Input:
::::::::

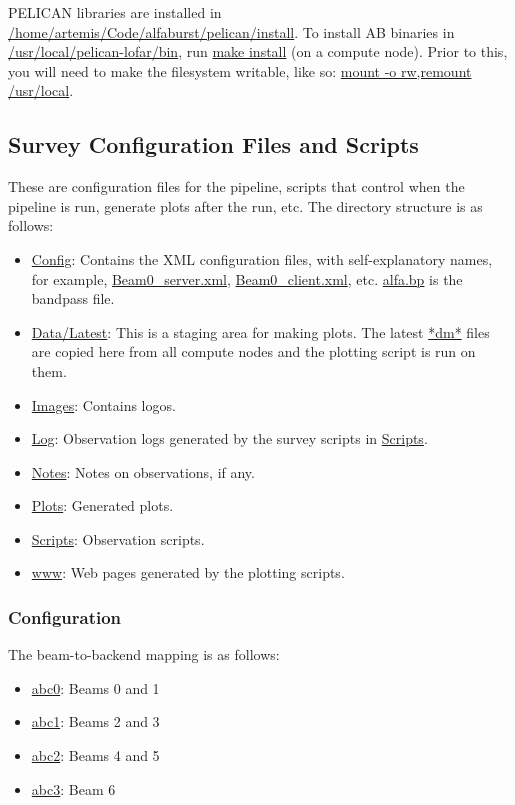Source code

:\documentclass{article}
\begin{document}
PELICAN libraries are installed in
\url{/home/artemis/Code/alfaburst/pelican/install}. To install AB binaries in
\url{/usr/local/pelican-lofar/bin}, run \url{make install} (on a
compute node). Prior to this, you will need to make the filesystem writable,
like so: \url{mount -o rw,remount /usr/local}.


\subsection{Survey Configuration Files and Scripts}

These are configuration files for the pipeline, scripts that control when the
pipeline is run, generate plots after the run, etc. The directory structure is
as follows:

\begin{itemize}
\item \url{Config}: Contains the XML configuration files, with self-explanatory
names, for example, \url{Beam0_server.xml}, \url{Beam0_client.xml}, etc.
\url{alfa.bp} is the bandpass file.
\item \url{Data/Latest}: This is a staging area for making plots. The latest
\url{*dm*} files are copied here from all compute nodes and the plotting script
is run on them.
\item \url{Images}: Contains logos.
\item \url{Log}: Observation logs generated by the survey scripts in
\url{Scripts}.
\item \url{Notes}: Notes on observations, if any.
\item \url{Plots}: Generated plots.
\item \url{Scripts}: Observation scripts.
\item \url{www}: Web pages generated by the plotting scripts.
\end{itemize}


\subsubsection{Configuration}

The beam-to-backend mapping is as follows:

\begin{itemize}
\item \url{abc0}: Beams 0 and 1
\item \url{abc1}: Beams 2 and 3
\item \url{abc2}: Beams 4 and 5
\item \url{abc3}: Beam 6
\end{itemize}
\end{document}
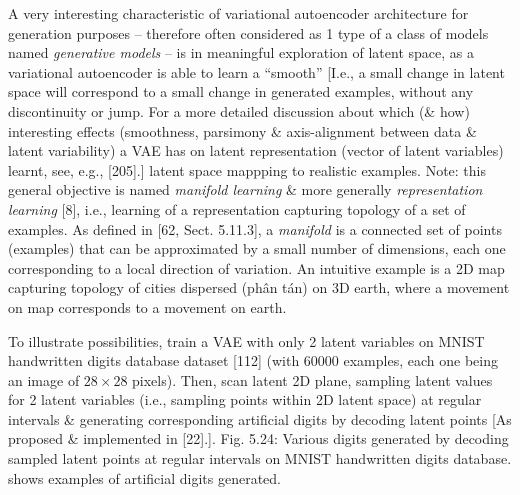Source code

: \documentclass{article}
\begin{document}
\begin{itemize}
\begin{itemize}
\begin{itemize}
			A very interesting characteristic of variational autoencoder architecture for generation purposes -- therefore often considered as 1 type of a class of models named {\it generative models} -- is in meaningful exploration of latent space, as a variational autoencoder is able to learn a ``smooth'' [I.e., a small change in latent space will correspond to a small change in generated examples, without any discontinuity or jump. For a more detailed discussion about which (\& how) interesting effects (smoothness, parsimony \& axis-alignment between data \& latent variability) a VAE has on latent representation (vector of latent variables) learnt, see, e.g., [205].] latent space mappping to realistic examples. Note: this general objective is named {\it manifold learning} \& more generally {\it representation learning} [8], i.e., learning of a representation capturing topology of a set of examples. As defined in [62, Sect. 5.11.3], a {\it manifold} is a connected set of points (examples) that can be approximated by a small number of dimensions, each one corresponding to a local direction of variation. An intuitive example is a 2D map capturing topology of cities dispersed (phân tán) on 3D earth, where a movement on map corresponds to a movement on earth.

			To illustrate possibilities, train a VAE with only 2 latent variables on MNIST handwritten digits database dataset [112] (with 60000 examples, each one being an image of $28\times28$ pixels). Then, scan latent 2D plane, sampling latent values for 2 latent variables (i.e., sampling points within 2D latent space) at regular intervals \& generating corresponding artificial digits by decoding latent points [As proposed \& implemented in [22].]. {\sf Fig. 5.24: Various digits generated by decoding sampled latent points at regular intervals on MNIST handwritten digits database.} shows examples of artificial digits generated.


\end{itemize}
\end{itemize}
\end{itemize}
\end{document}
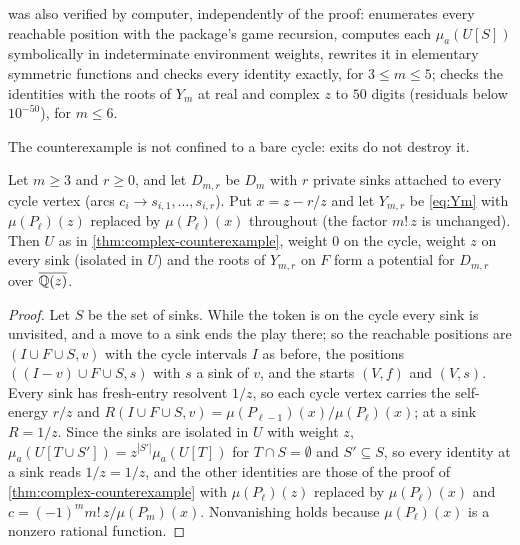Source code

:  was also verified by computer, independently of the proof:  enumerates every reachable position with the package's game recursion, computes each $\mu_a(U[S])$ symbolically in indeterminate environment weights, rewrites it in elementary symmetric functions and checks every identity exactly, for $3\le m\le5$;  checks the identities with the roots of $Y_m$ at real and complex $z$ to $50$ digits (residuals below $10^{-50}$), for $m\le6$.

The counterexample is not confined to a bare cycle: exits do not destroy it.

\begin{proposition}\label{prop:sinks}
Let $m\ge3$ and $r\ge0$, and let $D_{m,r}$ be $D_m$ with $r$ private sinks attached to every cycle vertex \textup{(}arcs $c_i\to s_{i,1},\dots,s_{i,r}$\textup{)}. Put $x=z-r/z$ and let $Y_{m,r}$ be \eqref{eq:Ym} with $\mu(P_\ell)(z)$ replaced by $\mu(P_\ell)(x)$ throughout \textup{(}the factor $m!\,z$ is unchanged\textup{)}. Then $U$ as in \cref{thm:complex-counterexample}, weight $0$ on the cycle, weight $z$ on every sink \textup{(}isolated in $U$\textup{)} and the roots of $Y_{m,r}$ on $F$ form a potential for $D_{m,r}$ over $\Qzbar$.
\end{proposition}
\begin{proof}
Let $S$ be the set of sinks. While the token is on the cycle every sink is unvisited, and a move to a sink ends the play there; so the reachable positions are $(I\cup F\cup S,v)$ with the cycle intervals $I$ as before, the positions $((I-v)\cup F\cup S,s)$ with $s$ a sink of $v$, and the starts $(V,f)$ and $(V,s)$. Every sink has fresh-entry resolvent $1/z$, so each cycle vertex carries the self-energy $r/z$ and $R(I\cup F\cup S,v)=\mu(P_{\ell-1})(x)/\mu(P_\ell)(x)$; at a sink $R=1/z$. Since the sinks are isolated in $U$ with weight $z$, $\mu_a(U[T\cup S'])=z^{|S'|}\mu_a(U[T])$ for $T\cap S=\emptyset$ and $S'\subseteq S$, so every identity at a sink reads $1/z=1/z$, and the other identities are those of the proof of \cref{thm:complex-counterexample} with $\mu(P_\ell)(z)$ replaced by $\mu(P_\ell)(x)$ and $c=(-1)^mm!\,z/\mu(P_m)(x)$. Nonvanishing holds because $\mu(P_\ell)(x)$ is a nonzero rational function.
\end{proof}

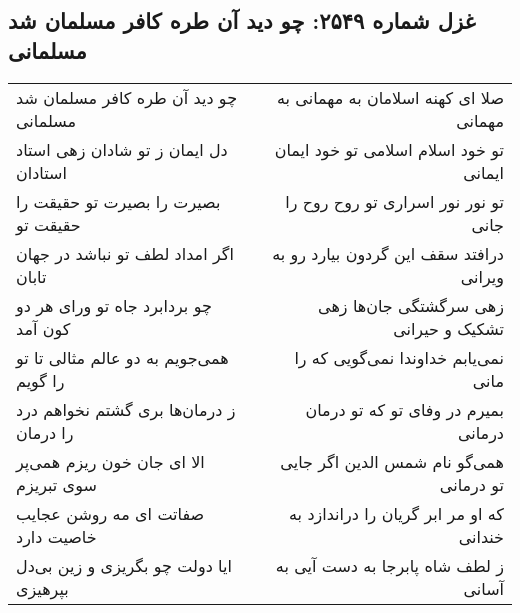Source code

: \begin{center}
\section*{غزل شماره ۲۵۴۹: چو دید آن طره کافر مسلمان شد مسلمانی}
\label{sec:2549}
\begin{longtable}{l p{0.5cm} r}
چو دید آن طره کافر مسلمان شد مسلمانی
&&
صلا ای کهنه اسلامان به مهمانی به مهمانی
\\
دل ایمان ز تو شادان زهی استاد استادان
&&
تو خود اسلام اسلامی تو خود ایمان ایمانی
\\
بصیرت را بصیرت تو حقیقت را حقیقت تو
&&
تو نور نور اسراری تو روح روح را جانی
\\
اگر امداد لطف تو نباشد در جهان تابان
&&
درافتد سقف این گردون بیارد رو به ویرانی
\\
چو بردابرد جاه تو ورای هر دو کون آمد
&&
زهی سرگشتگی جان‌ها زهی تشکیک و حیرانی
\\
همی‌جویم به دو عالم مثالی تا تو را گویم
&&
نمی‌یابم خداوندا نمی‌گویی که را مانی
\\
ز درمان‌ها بری گشتم نخواهم درد را درمان
&&
بمیرم در وفای تو که تو درمان درمانی
\\
الا ای جان خون ریزم همی‌پر سوی تبریزم
&&
همی‌گو نام شمس الدین اگر جایی تو درمانی
\\
صفاتت ای مه روشن عجایب خاصیت دارد
&&
که او مر ابر گریان را دراندازد به خندانی
\\
ایا دولت چو بگریزی و زین بی‌دل بپرهیزی
&&
ز لطف شاه پابرجا به دست آیی به آسانی
\\
\end{longtable}
\end{center}
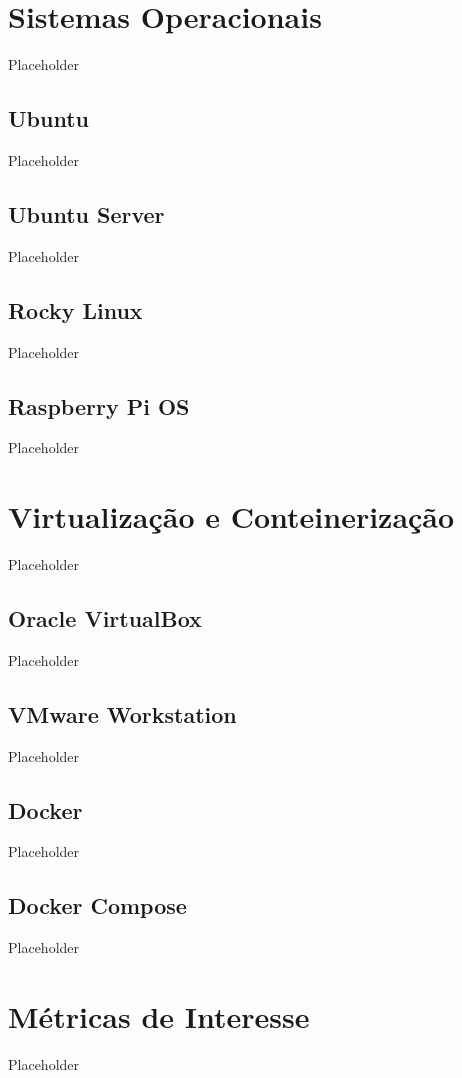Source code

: \section{Sistemas Operacionais}
Placeholder

\subsection{Ubuntu}
Placeholder

\subsection{Ubuntu Server}
Placeholder

\subsection{Rocky Linux}
Placeholder

\subsection{Raspberry Pi OS}
Placeholder

\section{Virtualização e Conteinerização}
Placeholder

\subsection{Oracle VirtualBox}
Placeholder

\subsection{VMware Workstation}
Placeholder

\subsection{Docker}
Placeholder

\subsection{Docker Compose}
Placeholder

\section{Métricas de Interesse}
Placeholder

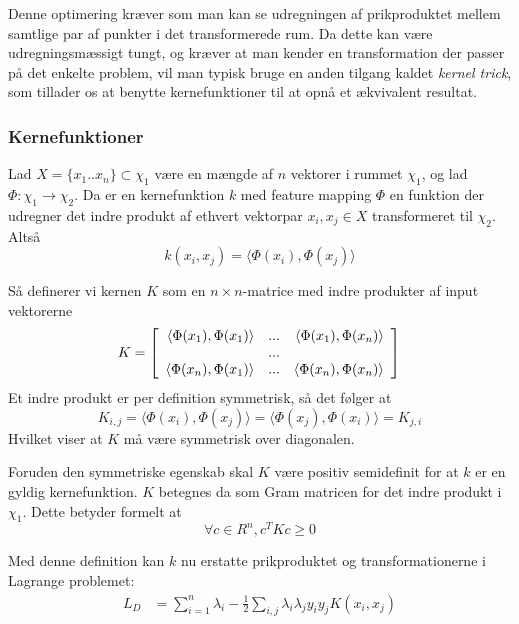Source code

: \documentclass{article}
\begin{document}
Denne optimering kræver som man kan se udregningen af prikproduktet mellem samtlige par af punkter i det transformerede rum. Da dette kan være udregningsmæssigt tungt, og kræver at man kender en transformation der passer på det enkelte problem, vil man typisk bruge en anden tilgang kaldet \textit{kernel trick}, som tillader os at benytte kernefunktioner til at opnå et ækvivalent resultat.


\subsubsection{Kernefunktioner}
Lad $X=\{x_1..x_n\}\subset \chi_1$ være en mængde af $n$ vektorer i rummet $\chi_1$, og lad $\Phi:\chi_1\rightarrow\chi_2$. Da er en kernefunktion $k$ med feature mapping $\Phi$ en funktion der udregner det indre produkt af ethvert vektorpar $x_i,x_j\in X$ transformeret til $\chi_2$. Altså
\begin{equation}
k(x_i,x_j)=\langle\Phi(x_i),\Phi(x_j)\rangle
\end{equation}

Så definerer vi kernen $K$ som en $n\times n$-matrice med indre produkter af input vektorerne
\begin{equation}
K=\left[\begin{array}{r r r}
\langle\Phi(x_1),\Phi(x_1)\rangle & ... & \langle\Phi(x_1),\Phi(x_n)\rangle\\
 & ... & \\
\langle\Phi(x_n),\Phi(x_1)\rangle & ... & \langle\Phi(x_n),\Phi(x_n)\rangle\\
\end{array}\right]\\
\end{equation}
Et indre produkt er per definition symmetrisk, så det følger at
\begin{equation}
K_{i,j}=\langle\Phi(x_i),\Phi(x_j)\rangle=\langle\Phi(x_j),\Phi(x_i)\rangle=K_{j,i}
\end{equation}
Hvilket viser at $K$ må være symmetrisk over diagonalen. 

Foruden den symmetriske egenskab skal $K$ være positiv semidefinit for at $k$ er en gyldig kernefunktion. $K$ betegnes da som Gram matricen for det indre produkt i $\chi_1$. Dette betyder formelt at
\begin{equation}
\forall c\in R^n,c^TKc\geq 0
\end{equation}




Med denne definition kan $k$ nu erstatte prikproduktet og transformationerne i Lagrange problemet:
\begin{align*}
L_D&=\sum_{i=1}^{n}\lambda_i-\frac{1}{2}\sum_{i,j}\lambda_i\lambda_j y_iy_jK(x_i,x_j)
\end{align*}
\end{document}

::::::::

Go through the records line by line and count those that contain the string "درمانی". Answer with the count alone.

Response below: 2